At just nine years old, Pratika Rawal stepped into a university-level cricket match and stunned senior players with her performance. According to her father, Pradeep Rawal, during that match at Lakshmibai College she had faced players who competed in the Ranji Trophy. She scored fifty runs, prompting one senior player to say: “Uncle, your daughter has something special — she’s India-level material.” 

Fast forward to Women’s World Cup 2025, Pratika carried that early promise into the global arena. In a must-win pool match against the New Zealand women’s cricket team, she hammered her maiden World Cup century — a 122-run knock — and along with partner Smriti Mandhana stitched a massive 212-run opening stand, ensuring India’s place in the semifinals. 

Pradeep, who once entertained his own cricketing dream and later became a BCCI-level umpire, recounts how he introduced his daughter to the game at age three. He said: “I handed her a bat when she was just three years old. When she turned nine, I sent her to an academy. There was a university-level match … Nine-year-old Pratika scored fifty runs.” When veteran players recognised her talent, he realised she might one day represent India. 

Since making her international debut in December 2024, Pratika has compiled over 1,100 runs at an average above 50 in just 23 ODIs, including two centuries and seven half-centuries. She also became the fastest Indian woman to reach 1,000 WODI runs — in a remarkable 304 days. 

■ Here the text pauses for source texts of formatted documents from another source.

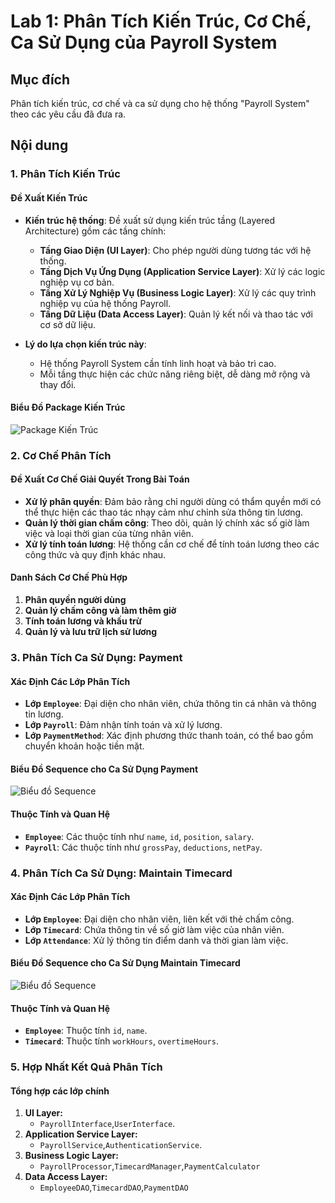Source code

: # Lab 1: Phân Tích Kiến Trúc, Cơ Chế, Ca Sử Dụng của Payroll System

## Mục đích
Phân tích kiến trúc, cơ chế và ca sử dụng cho hệ thống "Payroll System" theo các yêu cầu đã đưa ra.

## Nội dung

### 1. Phân Tích Kiến Trúc

#### Đề Xuất Kiến Trúc
- **Kiến trúc hệ thống**: Đề xuất sử dụng kiến trúc tầng (Layered Architecture) gồm các tầng chính:
  - **Tầng Giao Diện (UI Layer)**: Cho phép người dùng tương tác với hệ thống.
  - **Tầng Dịch Vụ Ứng Dụng (Application Service Layer)**: Xử lý các logic nghiệp vụ cơ bản.
  - **Tầng Xử Lý Nghiệp Vụ (Business Logic Layer)**: Xử lý các quy trình nghiệp vụ của hệ thống Payroll.
  - **Tầng Dữ Liệu (Data Access Layer)**: Quản lý kết nối và thao tác với cơ sở dữ liệu.

- **Lý do lựa chọn kiến trúc này**:
  - Hệ thống Payroll System cần tính linh hoạt và bảo trì cao.
  - Mỗi tầng thực hiện các chức năng riêng biệt, dễ dàng mở rộng và thay đổi.

#### Biểu Đồ Package Kiến Trúc

![Package Kiến Trúc](https://www.planttext.com/api/plantuml/png/VPD1JiCm44NtaNA7KJQiUW4Mg86og5H41VG0WpEa5euTsKvHXRWx4pSGEsdhNVpdp_kPaPVEe_LTe_AiHV69DK6nMyC6ZsGB-Cupu2CKEWV55e_MABNMdkm72YeITUV8nj9FdaKzoxPLKg2NHiChsOCKT1KorAI8ilDxqdxeCvQagFlEIKrSlp6r55SfMsi4LngRSjvaGm9jzOIQEqv4jZOSuW6Lw1Jwu4q3hD0Zb4A43EVeZqshp95eLJwV1y-40Ngw3xGRU24Lvk3sidNmJlwBI8FgWIxFvjk2nU9kDb-uXSvHNv_kxrHyVk3imL4W1mU9VQHPxnWuZfhj5IcgU-ibqtG34y-5NC4Q3vTj1rIo2YdvFsqSCqhq5tIoMBQBuIjWPwcIh0CGm-APnzJ_iKmRny31vrXWLtkwpBCbwIgyory0 "Package Kiến Trúc")

### 2. Cơ Chế Phân Tích

#### Đề Xuất Cơ Chế Giải Quyết Trong Bài Toán
- **Xử lý phân quyền**: Đảm bảo rằng chỉ người dùng có thẩm quyền mới có thể thực hiện các thao tác nhạy cảm như chỉnh sửa thông tin lương.
- **Quản lý thời gian chấm công**: Theo dõi, quản lý chính xác số giờ làm việc và loại thời gian của từng nhân viên.
- **Xử lý tính toán lương**: Hệ thống cần cơ chế để tính toán lương theo các công thức và quy định khác nhau.

#### Danh Sách Cơ Chế Phù Hợp
1. **Phân quyền người dùng**
2. **Quản lý chấm công và làm thêm giờ**
3. **Tính toán lương và khấu trừ**
4. **Quản lý và lưu trữ lịch sử lương**

### 3. Phân Tích Ca Sử Dụng: Payment

#### Xác Định Các Lớp Phân Tích
- **Lớp `Employee`**: Đại diện cho nhân viên, chứa thông tin cá nhân và thông tin lương.
- **Lớp `Payroll`**: Đảm nhận tính toán và xử lý lương.
- **Lớp `PaymentMethod`**: Xác định phương thức thanh toán, có thể bao gồm chuyển khoản hoặc tiền mặt.
  
#### Biểu Đồ Sequence cho Ca Sử Dụng Payment

![Biểu đồ Sequence](https://www.planttext.com/api/plantuml/png/PP7DQiCm48Jl1h_3afCBoGluK49_eBs5fj2pB6zR4KchhbQ5l7sbs9PBSfxP-MPtzr4KItAsRPGMOdXsmT8PiMr25emsGNc1pK6T7NevC6cCaNW3Aa88Lwvtur0h7Y-gw2lrGVdJ4VdNQBmOXdWBORBs3GEnJ0HkcxPPEi7kFZDxOFn966NkrDtbc50qqJryeRnGulX1VCAnmtdqzIcxHCEkHaXY3z-hTGafgbPM9wi45uHobBnKq11xYEZ7HLufMwZM8LPQc7oFv3yDEoM6VCLnwUoH9zgwVpSFhPbR6BEfbE1_UnJlRN2MbwjL_37fyhnohtqkdv_-1m00 "Biểu đồ Sequence cho Ca Sử dụng Payment")

#### Thuộc Tính và Quan Hệ
- **`Employee`**: Các thuộc tính như `name`, `id`, `position`, `salary`.
- **`Payroll`**: Các thuộc tính như `grossPay`, `deductions`, `netPay`.
  
### 4. Phân Tích Ca Sử Dụng: Maintain Timecard

#### Xác Định Các Lớp Phân Tích
- **Lớp `Employee`**: Đại diện cho nhân viên, liên kết với thẻ chấm công.
- **Lớp `Timecard`**: Chứa thông tin về số giờ làm việc của nhân viên.
- **Lớp `Attendance`**: Xử lý thông tin điểm danh và thời gian làm việc.

#### Biểu Đồ Sequence cho Ca Sử Dụng Maintain Timecard

![Biểu đồ Sequence](https://www.planttext.com/api/plantuml/png/TP312i9034Jl2_iFeVV-W8XKxCM3UAXwZzjK0jrjILE_trr1B5kzpioR2QacHT7PzzQWqq7WEf5OCqQH7OyO58ea7OEITEYeoCmBUt8exGa3FaZ-sVN-72rhKXUKkxmKDj3CTyyA7y2QF9AeV2roD-ovHQKbkOejsNHAsiFdbu4Q5TUJsxBykNaOGiVYKNa8rbGKslS7Nm00 "Biểu đồ Sequence cho Ca sử dụng Maintain Timecard")

#### Thuộc Tính và Quan Hệ
- **`Employee`**: Thuộc tính `id`, `name`.
- **`Timecard`**: Thuộc tính `workHours`, `overtimeHours`.
  
### 5. Hợp Nhất Kết Quả Phân Tích

#### Tổng hợp các lớp chính

1. **UI Layer:**
   - `PayrollInterface`,`UserInterface`.
2. **Application Service Layer:**
   - `PayrollService`,`AuthenticationService`.
3. **Business Logic Layer:**
   - `PayrollProcessor`,`TimecardManager`,`PaymentCalculator`
4. **Data Access Layer:**
   - `EmployeeDAO`,`TimecardDAO`,`PaymentDAO`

Her cricketing journey is not just about record numbers. It reflects determination, grit and early talent nurtured under supportive yet realistic conditions. Pradeep emphasises that he promised her a different path from his own truncated career, saying: “Despite my flaws and the family’s lack of support that I faced, I wanted to ensure she never faced such things.” 

The recent century in a high-pressure match speaks of her ability to deliver when it matters. With India posting an imposing total of 340/3 in 49 overs and winning by 53 runs (via DLS method), her milestone knock is seen as a turning point for the team’s campaign. 

Fans and cricket pundits alike are now watching how Pratika’s career unfolds. Her early exploits (those fateful 9-year-old innings) serve as a reminder that talent, when recognised and nurtured, can flourish. For young girls across India, her journey offers hope: that even in a nation where one-sided narratives of male dominance still hold sway, a girl with focus, family support and opportunity can rise to the highest levels.

India’s women’s cricket team, gearing up for the knockout stages, will lean on Pratika’s form. She has already begun converting potential into performance — and the message is loud and clear: when you believe someone has “something special”, you might just witness how special that becomes.